Dilihat melalui akarnya, beberapa aliran musik
mengandung makna tentang upaya untuk perubahan. Misalnya musik blues dan reggae. Musik blues
berasal dari para budak kulit hitam di Amerika yang menyanyikan lagu-lagu
tentang penderitaan dan ketimpangan hidup yang mereka alami. Lagu-lagu blues lebih mengarah ke emosional dibanding naratif. Penyanyi blues biasanya lebih banyak mengekspresikan perasaan dan
emosionalnya dengan mengungkapkan kesedihan yang melankolis, ketimbang bercerita atau
menarasikan sesuatu. Dalam perkembangannya, blues menghasilkan irama
yang kini disebut rock n roll. Salah satu musisi tanah air yang
konsisten mengabdikan musik mereka ke dalam rock n roll dan blues
adalah Slank.
Memiliki kesamaan, musik reggae juga terlahir di tengah kerja berat dan ancaman penindasan. Mereka
mengisahkan kehidupan di Afrika pada masa itu dengan nyanyian (chant) dan bebunyian (drumming) sederhana. Bob Marley
dalam grup Bob Marley & The Wailers berhasil memperkenalkan folk asal Jamaika ini menjadi lebih universal
di mata dunia, salah satunya melalui lagu Redemption
Song yang membawa pesan semangat dalam kebebasan.

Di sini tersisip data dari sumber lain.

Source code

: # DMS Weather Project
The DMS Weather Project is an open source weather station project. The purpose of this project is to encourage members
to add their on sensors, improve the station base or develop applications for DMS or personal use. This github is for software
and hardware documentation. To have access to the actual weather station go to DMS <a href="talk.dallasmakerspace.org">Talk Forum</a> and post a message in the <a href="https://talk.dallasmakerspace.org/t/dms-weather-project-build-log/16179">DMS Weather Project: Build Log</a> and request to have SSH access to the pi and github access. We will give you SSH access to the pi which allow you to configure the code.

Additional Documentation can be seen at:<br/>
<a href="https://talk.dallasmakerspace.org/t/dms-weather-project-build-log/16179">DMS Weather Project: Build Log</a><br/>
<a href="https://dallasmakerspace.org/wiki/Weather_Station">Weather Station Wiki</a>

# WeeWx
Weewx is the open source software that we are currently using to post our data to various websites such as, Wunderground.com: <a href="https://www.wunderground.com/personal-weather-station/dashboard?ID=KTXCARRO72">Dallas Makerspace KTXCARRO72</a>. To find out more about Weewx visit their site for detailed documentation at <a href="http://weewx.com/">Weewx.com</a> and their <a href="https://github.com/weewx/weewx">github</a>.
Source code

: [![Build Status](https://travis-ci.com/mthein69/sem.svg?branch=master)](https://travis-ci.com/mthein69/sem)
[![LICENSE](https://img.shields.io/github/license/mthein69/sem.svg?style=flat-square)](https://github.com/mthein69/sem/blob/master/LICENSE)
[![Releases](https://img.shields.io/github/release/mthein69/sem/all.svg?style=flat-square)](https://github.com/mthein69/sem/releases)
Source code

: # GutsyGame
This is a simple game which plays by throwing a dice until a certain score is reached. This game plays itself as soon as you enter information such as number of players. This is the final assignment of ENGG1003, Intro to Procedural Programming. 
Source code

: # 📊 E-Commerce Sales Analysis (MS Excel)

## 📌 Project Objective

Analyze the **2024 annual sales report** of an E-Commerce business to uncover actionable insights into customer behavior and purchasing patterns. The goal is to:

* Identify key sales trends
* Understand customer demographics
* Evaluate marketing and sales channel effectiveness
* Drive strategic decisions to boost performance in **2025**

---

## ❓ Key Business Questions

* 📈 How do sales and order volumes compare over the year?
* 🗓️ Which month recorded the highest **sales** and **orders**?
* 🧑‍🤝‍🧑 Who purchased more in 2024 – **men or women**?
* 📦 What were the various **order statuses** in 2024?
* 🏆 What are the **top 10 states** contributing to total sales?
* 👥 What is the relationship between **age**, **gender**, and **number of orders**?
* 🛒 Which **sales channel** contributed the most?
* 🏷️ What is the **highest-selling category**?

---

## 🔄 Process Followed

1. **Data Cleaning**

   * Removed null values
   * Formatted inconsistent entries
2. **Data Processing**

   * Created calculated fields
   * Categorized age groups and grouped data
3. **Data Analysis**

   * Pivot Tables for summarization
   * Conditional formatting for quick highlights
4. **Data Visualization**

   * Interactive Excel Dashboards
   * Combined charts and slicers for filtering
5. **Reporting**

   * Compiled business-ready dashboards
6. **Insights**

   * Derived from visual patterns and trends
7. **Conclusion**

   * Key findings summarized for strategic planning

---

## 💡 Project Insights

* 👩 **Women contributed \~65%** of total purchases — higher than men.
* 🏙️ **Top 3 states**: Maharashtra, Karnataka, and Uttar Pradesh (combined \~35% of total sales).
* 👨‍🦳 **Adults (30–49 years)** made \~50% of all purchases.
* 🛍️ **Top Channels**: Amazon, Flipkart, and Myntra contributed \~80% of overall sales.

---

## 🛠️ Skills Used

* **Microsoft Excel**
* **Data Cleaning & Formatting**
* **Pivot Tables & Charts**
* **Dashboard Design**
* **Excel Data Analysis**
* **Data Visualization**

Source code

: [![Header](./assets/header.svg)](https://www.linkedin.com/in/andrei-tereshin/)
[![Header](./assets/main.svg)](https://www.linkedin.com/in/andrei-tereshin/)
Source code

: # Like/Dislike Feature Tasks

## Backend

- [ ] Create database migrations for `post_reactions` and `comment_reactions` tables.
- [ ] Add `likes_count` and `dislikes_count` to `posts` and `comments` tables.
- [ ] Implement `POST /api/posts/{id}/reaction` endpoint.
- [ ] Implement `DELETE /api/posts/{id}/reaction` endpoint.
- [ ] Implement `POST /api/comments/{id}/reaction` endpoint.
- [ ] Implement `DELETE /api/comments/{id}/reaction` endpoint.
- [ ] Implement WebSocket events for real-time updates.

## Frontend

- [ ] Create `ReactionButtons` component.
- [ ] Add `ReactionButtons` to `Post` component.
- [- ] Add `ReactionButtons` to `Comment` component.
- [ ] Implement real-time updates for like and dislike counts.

Indonesia sebagai negara dinamis, dalam
perkembangannya masih memiliki masalah-masalah sosial seperti korupsi,
kerusakan lingkungan, pelanggaran hak asasi manusia, konflik SARA, dan sebagainya. Kerusuhan pada Mei 1998, menumbangkan rezim Orde Baru sekaligus
membuka pintu demokrasi selebar-lebarnya atas nama reformasi. Ruang-ruang
kebebasan untuk berekspresi, berpolitik, dan menyuarakan pendapat semakin
terbuka.
Iwan Fals adalah salah satu musisi yang berani
mempopulerkan lagu-lagu bernuansa sarkasme. Ada beberapa tema kritik yang disampaikan olehnya, di antaranya kritik atas penyimpangan sosial; pemerintah yang otoriter dan korup; pembangunan dan perubahan sosial; ketidakadilan dan kemiskinan; serta kritik terhadap bencana alam dan
kemanusiaan. Iwan Fals bahkan harus rela membayar ‘keberaniannya’ dengan
pelarangan tampil, intrograsi, penangkapan, sampai pembredelan lagu-lagunya.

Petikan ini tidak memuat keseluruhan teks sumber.